Posted 7/11/2017 4:40 PM (GMT 0)
Radiation induced secondary cancers are very rare in the first 15 years, normally unthinkable in the first five years. Generally, the radiation induced cancers will more often come from less focused external beam radiation treatments that are no longer being used. The more modern focused treatments like IMRT/IGRT/SBRT and brachytherapy should result in less frequency of radiation induced secondary cancers as less of the healthy tissue is negatively affected. Even where significant radiation has affected people like after the nuclear blasts in Japan and the Chernobyl power plant disaster, it took many years for radiation induced cancers to appear.
I understand there may some correlation between prostate cancer and bladder cancer, even though they are distinctly different cancers, but I haven't found anyone citing any cause and effect between the two. I have also heard that there can be come correlation between melanoma and PCa that having one may increase the risk or incidence of having the other.
I personally know of two men in the last five years that have experienced both cancers. My brother in law was treated with IMRT for low grade PCA and then two years later he was diagnosed with a bladder cancer. He is clear on the PSA front and has been pursuing an immunology approach that is holding the bladder cancer at bay effectively. In the other instance a client had PCa and underwent surgery, but no radiation. A few years later he had significant bladder cancer and had to remove the bladder. Basically he is cancer free, the good thing.

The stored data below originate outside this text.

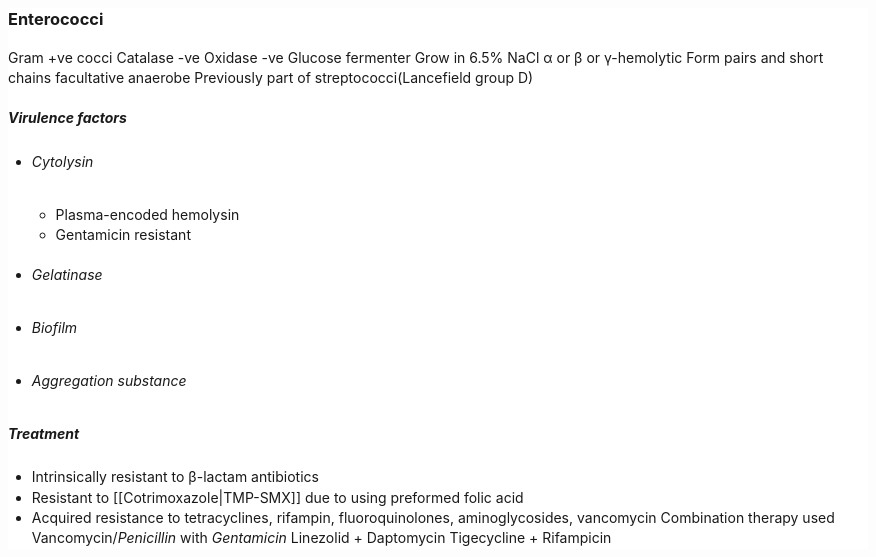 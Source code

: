 ### Enterococci
Gram +ve cocci
Catalase -ve
Oxidase -ve
Glucose fermenter
Grow in 6.5% NaCl
α or β or γ-hemolytic
Form pairs and short chains
facultative anaerobe
Previously part of streptococci(Lancefield group D)
##### Virulence factors
- ###### Cytolysin
	- Plasma-encoded hemolysin
	- Gentamicin resistant
- ###### Gelatinase
- ###### Biofilm
- ###### Aggregation substance

##### Treatment
- Intrinsically resistant to β-lactam antibiotics
- Resistant to [[Cotrimoxazole|TMP-SMX]] due to using preformed folic acid
- Acquired resistance to tetracyclines, rifampin, fluoroquinolones, aminoglycosides, vancomycin
Combination therapy used
Vancomycin/*Penicillin* with *Gentamicin*
Linezolid + Daptomycin
Tigecycline + Rifampicin
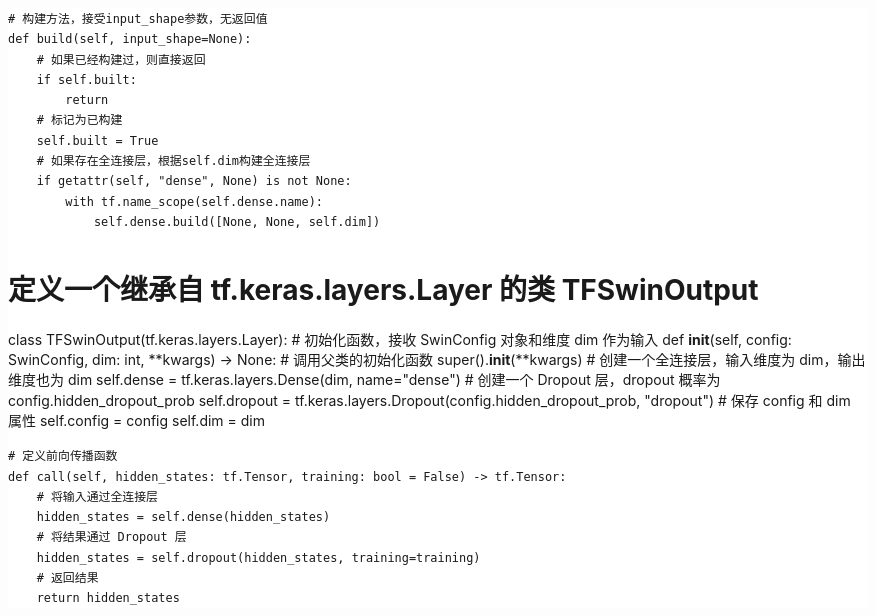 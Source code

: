     # 构建方法，接受input_shape参数，无返回值
    def build(self, input_shape=None):
        # 如果已经构建过，则直接返回
        if self.built:
            return
        # 标记为已构建
        self.built = True
        # 如果存在全连接层，根据self.dim构建全连接层
        if getattr(self, "dense", None) is not None:
            with tf.name_scope(self.dense.name):
                self.dense.build([None, None, self.dim])
# 定义一个继承自 tf.keras.layers.Layer 的类 TFSwinOutput
class TFSwinOutput(tf.keras.layers.Layer):
    # 初始化函数，接收 SwinConfig 对象和维度 dim 作为输入
    def __init__(self, config: SwinConfig, dim: int, **kwargs) -> None:
        # 调用父类的初始化函数
        super().__init__(**kwargs)
        # 创建一个全连接层，输入维度为 dim，输出维度也为 dim
        self.dense = tf.keras.layers.Dense(dim, name="dense")
        # 创建一个 Dropout 层，dropout 概率为 config.hidden_dropout_prob
        self.dropout = tf.keras.layers.Dropout(config.hidden_dropout_prob, "dropout")
        # 保存 config 和 dim 属性
        self.config = config
        self.dim = dim

    # 定义前向传播函数
    def call(self, hidden_states: tf.Tensor, training: bool = False) -> tf.Tensor:
        # 将输入通过全连接层
        hidden_states = self.dense(hidden_states)
        # 将结果通过 Dropout 层
        hidden_states = self.dropout(hidden_states, training=training)
        # 返回结果
        return hidden_states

For you, like many of us, it is the luck of the draw. Your BT had nothing to do with the bladder cancer as you most likely already had it but was not yet detected. Remember, most cancers take 15 or more years of development before they reach the stage they can be detected. It has been reported that once
men reach maturity the incidence of PCa roughly equals their age. So at age 50 it is probable that half of the men actually have prostatic cancer cells. But, for most all they are not yet detectable or causing problems. And for most they never will, thankfully. I was diagnosed at age 60, but most assuredly already had PCa at age 45 or 50.